She is a talk show host, TV producer, media personality and entrepreneur. With the success of her talk show Moments with Mo, Mosunmola ‘Mo’ Abudu is often described as Africa’s own ‘Queen of Talk’.
At a glamorous launch of her Ebony Life TV channel in Lagos, Nigeria, in July, Forbes recognized Abudu as the first woman on the continent to own a pan-African TV channel. With Ebony Life, Abudu hopes to change perceptions of Africa, by showcasing the diversity of the continent and celebrating Africans who are making their mark.
“We believe it’s time to present a different Africa, one never seen before,” she explains.
Abudu was born in London to Nigerian parents. She worked for several corporate giants, including Exxon Mobil, before establishing a human resources consultancy, Vic Lawrence and Associates.
With her passion for media, however, it wasn’t long before she launched on her own television program. Abudu lives by the mantra, ‘If you think it, you can do it’. Her program, is the first daily talk show in Africa to be syndicated across the continent. It focuses on a variety of topics from lifestyle and healthcare to politics and culture.
To date, Abudu has hosted many high-profile people and dignitaries, including former US secretary of state Hillary Clinton and former Nigerian president Olusegun Obasanjo.
“I remember Hillary Clinton saying to me, ‘People like you have to make a difference by creating a different reality of Africa’. Growing up as an African child in the UK, I remember vividly how I always had to defend who I was as an African. Even in later years… asking people about their perception of Africa, I was shocked at the word associations used to describe our continent, ‘famine, safari, Oxfam and HIV’.”
Abudu says Ebony TV was just an idea but the start-up sum of $15 million seemed insurmountable. However, she did not let her fears deter her.

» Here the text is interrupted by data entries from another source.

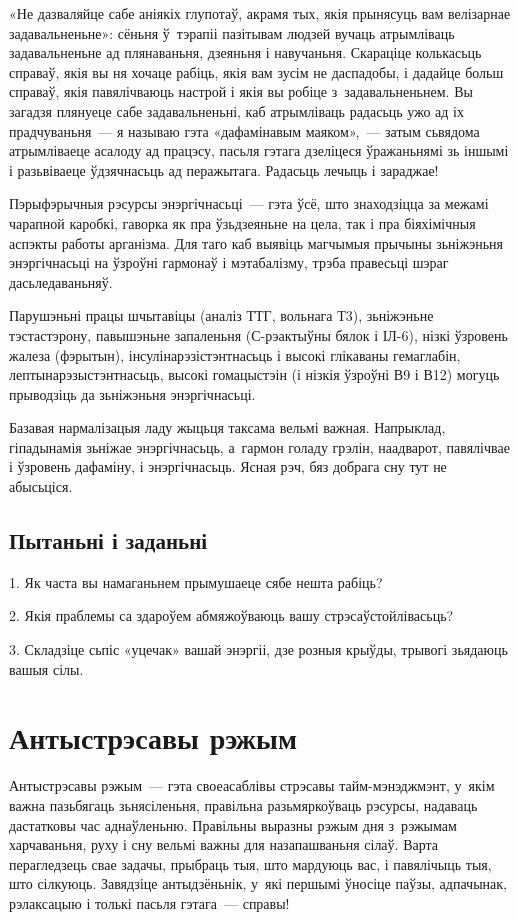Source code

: «Не дазваляйце сабе аніякіх глупотаў, акрамя тых, якія прынясуць вам велізарнае задавальненьне»: сёньня ў~тэрапіі пазітывам людзей вучаць атрымліваць задавальненьне ад плянаваньня, дзеяньня і навучаньня. Скараціце колькасьць справаў, якія вы ня хочаце рабіць, якія вам зусім не даспадобы, і дадайце больш справаў, якія павялічваюць настрой і якія вы робіце з~задавальненьнем. Вы загадзя плянуеце сабе задавальненьні, каб атрымліваць радасьць ужо ад іх прадчуваньня~--- я называю гэта «дафамінавым маяком»,~--- затым сьвядома атрымліваеце асалоду ад працэсу, пасьля гэтага дзеліцеся ўражаньнямі зь іншымі і разьвіваеце ўдзячнасьць ад перажытага. Радасьць лечыць і зараджае!

Пэрыфэрычныя рэсурсы энэргічнасьці~--- гэта ўсё, што знаходзіцца за межамі чарапной каробкі, гаворка як пра ўзьдзеяньне на цела, так і пра біяхімічныя аспэкты работы арганізма. Для таго каб выявіць магчымыя прычыны зьніжэньня энэргічнасьці на ўзроўні гармонаў і мэтабалізму, трэба правесьці шэраг дасьледаваньняў.

Парушэньні працы шчытавіцы (аналіз ТТГ, вольнага Т3), зьніжэньне тэстастэрону, павышэньне запаленьня (С-рэактыўны бялок і ІЛ-6), нізкі ўзровень жалеза (фэрытын), інсулінарэзістэнтнасьць і высокі глікаваны гемаглабін, лептынарэзыстэнтнасьць, высокі гомацыстэін (і нізкія ўзроўні В9 і В12) могуць прыводзіць да зьніжэньня энэргічнасьці.

Базавая нармалізацыя ладу жыцьця таксама вельмі важная. Напрыклад, гіпадынамія зьніжае энэргічнасьць, а~гармон голаду грэлін, наадварот, павялічвае і ўзровень дафаміну, і энэргічнасьць. Ясная рэч, бяз добрага сну тут не абысьціся.

\subsection*{Пытаньні і заданьні}

1. Як часта вы намаганьнем прымушаеце сябе нешта рабіць?

2. Якія праблемы са здароўем абмяжоўваюць вашу стрэсаўстойлівасьць?

3. Складзіце сьпіс «уцечак» вашай энэргіі, дзе розныя крыўды, трывогі зьядаюць вашыя сілы.


\section{Антыстрэсавы рэжым}

Антыстрэсавы рэжым~--- гэта своеасаблівы стрэсавы тайм-мэнэджмэнт, у~якім важна пазьбягаць зьнясіленьня, правільна разьмяркоўваць рэсурсы, надаваць дастатковы час аднаўленьню. Правільны выразны рэжым дня з~рэжымам харчаваньня, руху і сну вельмі важны для назапашваньня сілаў. Варта перагледзець свае задачы, прыбраць тыя, што мардуюць вас, і павялічыць тыя, што сілкуюць. Завядзіце антыдзёньнік, у~які першымі ўносіце паўзы, адпачынак, рэлаксацыю і толькі пасьля гэтага~--- справы!

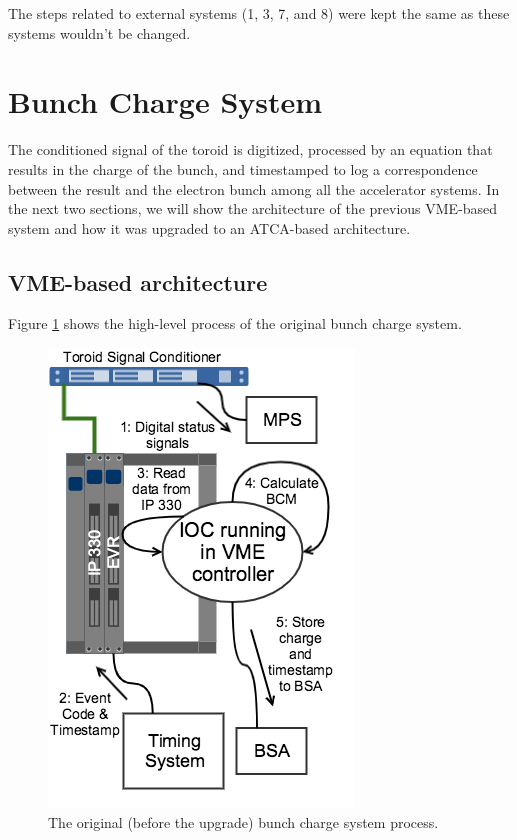 \documentclass[letter,
        biblatex,   %
        keeplastbox,  %
        ]{jacow}
\begin{document}
The steps related to external systems (1, 3, 7, and 8) were kept the same as these systems wouldn't be changed.

\section{Bunch Charge System}
The conditioned signal of the toroid is digitized, processed by an equation that results in the charge of the bunch, and timestamped to log a correspondence between the result and the electron bunch among all the accelerator systems. In the next two sections, we will show the architecture of the previous VME-based system and how it was upgraded to an ATCA-based architecture.

\subsection{VME-based architecture}
Figure \ref{fig:bcm_vme} shows the high-level process of the original bunch charge system.

\begin{figure}[!htb]
  \centering
  \includegraphics*[width=.8\columnwidth]{BCM_VME_Process}
  \caption{The original (before the upgrade) bunch charge system process.}
  \label{fig:bcm_vme}
\end{figure}
\end{document}
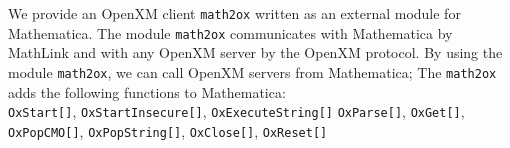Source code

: We provide an OpenXM client {\tt math2ox} written as an external module
for Mathematica.  
The module {\tt math2ox} communicates with Mathematica by MathLink and
with any OpenXM server by the OpenXM protocol.  
By using the module {\tt math2ox},
we can call OpenXM servers from Mathematica;
The {\tt math2ox} adds the following functions to Mathematica:\\
{\tt OxStart[]},
{\tt OxStartInsecure[]},
{\tt OxExecuteString[]}
{\tt OxParse[]},
{\tt OxGet[]},
{\tt OxPopCMO[]},
{\tt OxPopString[]},
{\tt OxClose[]},
{\tt OxReset[]}


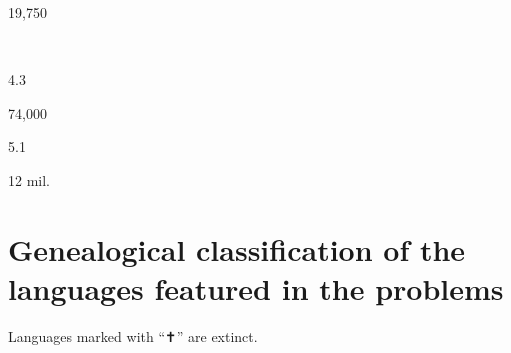 \begin{description}[font=\normalfont,style=nextline]
\begin{multicols}{2}
\begin{description}[font=\normalfont\itshape,noitemsep]
 \item[]
 \item[]
\item[\nativespeakers] 19,750 
 \item[\region] \regionWSWAlaska\ \Brackets{\regionUSA}
 \end{description}\end{multicols}
\item[\langnameZoque] 
 \begin{multicols}{2}\begin{description}[font=\normalfont\itshape,noitemsep] 
 \item[] 
 \item[\pbnumberabbr] 4.3 
 \item[\family] \famMixeZoquean 
 \item[]
\item[\nativespeakers] 74,000 
 \item[\region] \regionMexico 
 \end{description}\end{multicols}
\item[\langnameZulu] 
 \begin{multicols}{2}\begin{description}[font=\normalfont\itshape,noitemsep] 
 \item[] 
 \item[\pbnumberabbr] 5.1 
 \item[\family] \famNigerCongo 
 \item[]
\item[\nativespeakers] 12 mil. 
 \item[\region] \regionSouthAfrica\EnumComma\regionLesotho 
 \end{description}\end{multicols}
\end{description}



\chapter{Genealogical classification of the languages featured in the problems} 
\label{appendix:2}
Languages marked with “✝” are extinct.

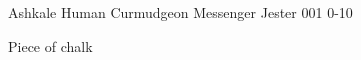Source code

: 
\begin{filledCS}%
  {Ashkale}%
  {Human}%
  {Curmudgeon Messenger}%
  {Jester}%
  {{0}{0}{1}}%
  {{0}{-1}{0}}%
  {%
    \setcounter{Athletics}{2}
    \setcounter{Stealth}{1}
    \setcounter{Cultivation}{1}

    \setcounter{Melee}{1}
    \addtocounter{equipmentWeight}{-1}
  }%
  {\charge}%
  {Piece of chalk}%

\end{filledCS}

“The sheer reality is that there are millions of people who have done great things and started out with nothing except the idea. Don’t be afraid to share your ideas, passion, and ideals. And don’t think that anyone is too different or too insignificant to help,” she advises.
It took Abudu four years of planning, presentations and looking for investors to get Ebony TV off the ground. “This was my idea, my passion and I was determined to succeed.”
The media mogul describes Africa as a “brand of opportunities, where you have the freedom to create whatever you want, because you will always find talent and people willing to help you”.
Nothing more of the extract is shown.